En pratique, on se retrouve donc avec un matériau déformable qui conserve toutes les propriétés intéressantes des céramiques standard. Et les chercheurs s’attendent à ce que cela change la donne dans plusieurs branches de l’industrie. C’est en tout cas l’avis du professeur Chen (non, rien à voir avec l’icône de la série Pokémon !), auteur principal de ces travaux cité par le South China Morning Post.
Un potentiel très important dans de nombreuses branches de l’industrie
Il liste plusieurs de ces domaines, à commencer par l’aérospatiale. Ce matériau pourrait servir à construire des moteurs-fusées très résistants, légers, et capables de résister à des températures bien plus élevées que les alliages à base de nickel, de cobalt et de fer qui sont utilisés aujourd’hui. Cela permettrait d’augmenter l’efficacité de la combustion tout en réduisant la taille du système de refroidissement.
Cela vaut aussi pour les moteurs à combustion plus communs, comme ceux qui équipent les voitures actuelles. Dans ce contexte, les auteurs affirment qu’un moteur en céramique pourrait fournir une puissance plus importante tout en émettant moins de polluants grâce à une température de combustion plus haute.
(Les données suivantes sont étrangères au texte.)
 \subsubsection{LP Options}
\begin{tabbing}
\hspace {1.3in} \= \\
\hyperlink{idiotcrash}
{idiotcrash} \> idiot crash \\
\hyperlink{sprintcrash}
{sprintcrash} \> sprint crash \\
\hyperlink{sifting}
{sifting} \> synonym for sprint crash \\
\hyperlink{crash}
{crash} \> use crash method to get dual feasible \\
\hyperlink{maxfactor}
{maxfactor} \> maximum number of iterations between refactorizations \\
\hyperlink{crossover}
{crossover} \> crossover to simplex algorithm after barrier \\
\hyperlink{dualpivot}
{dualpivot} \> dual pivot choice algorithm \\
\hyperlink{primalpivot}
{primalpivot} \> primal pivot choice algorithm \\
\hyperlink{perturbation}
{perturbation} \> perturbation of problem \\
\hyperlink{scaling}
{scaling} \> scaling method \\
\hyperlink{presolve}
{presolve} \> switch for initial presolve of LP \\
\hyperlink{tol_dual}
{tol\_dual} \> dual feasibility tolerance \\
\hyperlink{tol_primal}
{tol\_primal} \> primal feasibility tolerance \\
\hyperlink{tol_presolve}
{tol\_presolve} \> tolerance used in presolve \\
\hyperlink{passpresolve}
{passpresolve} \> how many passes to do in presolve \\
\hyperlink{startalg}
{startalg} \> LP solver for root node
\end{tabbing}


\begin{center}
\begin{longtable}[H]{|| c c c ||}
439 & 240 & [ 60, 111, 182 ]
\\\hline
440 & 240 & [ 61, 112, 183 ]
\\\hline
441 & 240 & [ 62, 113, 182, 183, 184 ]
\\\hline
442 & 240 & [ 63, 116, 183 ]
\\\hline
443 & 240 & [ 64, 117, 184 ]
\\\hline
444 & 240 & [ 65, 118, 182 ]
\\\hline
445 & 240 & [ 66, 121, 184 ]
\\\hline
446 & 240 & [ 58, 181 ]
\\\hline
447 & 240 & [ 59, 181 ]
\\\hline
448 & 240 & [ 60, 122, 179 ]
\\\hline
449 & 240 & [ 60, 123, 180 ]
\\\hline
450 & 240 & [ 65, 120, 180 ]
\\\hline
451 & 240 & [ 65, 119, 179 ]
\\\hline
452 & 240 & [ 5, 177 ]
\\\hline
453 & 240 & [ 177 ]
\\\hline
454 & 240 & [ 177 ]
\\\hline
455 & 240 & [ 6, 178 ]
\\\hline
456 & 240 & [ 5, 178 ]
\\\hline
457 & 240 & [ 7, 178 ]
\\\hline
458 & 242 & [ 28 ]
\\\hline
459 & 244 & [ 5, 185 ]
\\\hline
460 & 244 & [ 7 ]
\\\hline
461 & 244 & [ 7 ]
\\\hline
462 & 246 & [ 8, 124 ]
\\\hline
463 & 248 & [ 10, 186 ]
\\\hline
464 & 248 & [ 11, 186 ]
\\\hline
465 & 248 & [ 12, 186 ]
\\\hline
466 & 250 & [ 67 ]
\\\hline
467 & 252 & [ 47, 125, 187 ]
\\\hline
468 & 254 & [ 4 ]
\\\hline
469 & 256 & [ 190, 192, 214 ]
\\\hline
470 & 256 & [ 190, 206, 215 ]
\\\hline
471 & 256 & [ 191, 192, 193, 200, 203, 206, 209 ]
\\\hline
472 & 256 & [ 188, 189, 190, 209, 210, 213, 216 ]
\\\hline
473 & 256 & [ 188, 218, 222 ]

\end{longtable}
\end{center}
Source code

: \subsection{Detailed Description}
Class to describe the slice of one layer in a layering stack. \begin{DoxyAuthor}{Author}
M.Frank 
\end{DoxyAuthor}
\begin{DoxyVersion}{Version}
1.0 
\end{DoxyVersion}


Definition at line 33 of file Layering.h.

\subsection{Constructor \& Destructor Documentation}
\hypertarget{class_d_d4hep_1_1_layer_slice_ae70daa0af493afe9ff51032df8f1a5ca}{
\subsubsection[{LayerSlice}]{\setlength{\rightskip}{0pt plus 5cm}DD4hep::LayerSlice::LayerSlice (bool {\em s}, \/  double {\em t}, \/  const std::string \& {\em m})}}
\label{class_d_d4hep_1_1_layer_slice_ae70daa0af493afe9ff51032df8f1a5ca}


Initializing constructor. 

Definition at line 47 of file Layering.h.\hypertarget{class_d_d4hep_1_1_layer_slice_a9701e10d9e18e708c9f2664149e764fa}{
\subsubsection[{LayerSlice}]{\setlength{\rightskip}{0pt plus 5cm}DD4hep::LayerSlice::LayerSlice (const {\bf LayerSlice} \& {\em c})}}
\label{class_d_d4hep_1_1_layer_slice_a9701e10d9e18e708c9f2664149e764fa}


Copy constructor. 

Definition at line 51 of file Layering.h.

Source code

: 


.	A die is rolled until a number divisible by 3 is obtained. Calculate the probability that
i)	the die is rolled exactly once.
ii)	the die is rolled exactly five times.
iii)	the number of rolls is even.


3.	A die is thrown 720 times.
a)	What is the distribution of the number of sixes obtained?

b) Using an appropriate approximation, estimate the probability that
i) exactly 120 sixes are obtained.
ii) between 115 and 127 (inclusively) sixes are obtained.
Ce matériau pourrait aussi permettre de produire des pièces à destination d’appareils soumis à des contraintes mécaniques permanentes. Ils citent notamment les roulements d’éoliennes ou les pales qu’on trouve dans les turbines des avions. Ces contraintes se traduisent par une usure qui augmente considérablement les besoins de maintenance. Avec un matériau ultrarésistant comme cette céramique, la durée de vie serait beaucoup plus importante. Cela permettrait d’augmenter la fiabilité du système et la rentabilité des opérations.
Cette céramique pourrait aussi servir à réparer l’une des machines les plus élaborées au monde : le corps humain. Le nitrure de silicium est léger, biocompatible et exceptionnellement résistant à l’usure; il pourrait donc convenir à un nouveau genre de prothèse susceptible de durer une vie entière. À titre de comparaison, d’après ce document produit par un chirurgien orthopédiste parisien, la durée de vie d’une prothèse de genou standard tourne généralement autour de 25 ans.
La cerise sur le gâteau, c’est que d’après les chercheurs, cette céramique en nitrure de silicium est aussi relativement peu chère et facile à produire par rapport à de nombreux autres matériaux avancés de ce genre.
Ce matériau dispose donc d’un vrai potentiel concret. Les auteurs espèrent désormais l’améliorer encore davantage. Mais ils comptent surtout poser les bases d’une toute nouvelle famille de super-céramiques. Et ces dernières pourraient transformer complètement les industries en question. « Quand vous ouvrez une porte, il y a tout un nouveau monde derrière », s’enthousiasme Chen.
Cette interprétation semble partagée par d’autres spécialistes de la discipline, comme Erkka Frankber, de l’Université de Tampere en Finlande. Dans un article de commentaire également paru dans Science, elle estime que cette céramique pourrait « conduire à des matériaux plus légers et résistants que les meilleurs alliages actuels ». De quoi apporter une » révolution technologique dans de nombreuses industries », selon Chen. Il sera donc très intéressant de suivre l’évolution de cette niche scientifique ; d’ici quelques décennies, ces super-céramiques pourraient occuper une place importante dans le quotidien de l’humanité.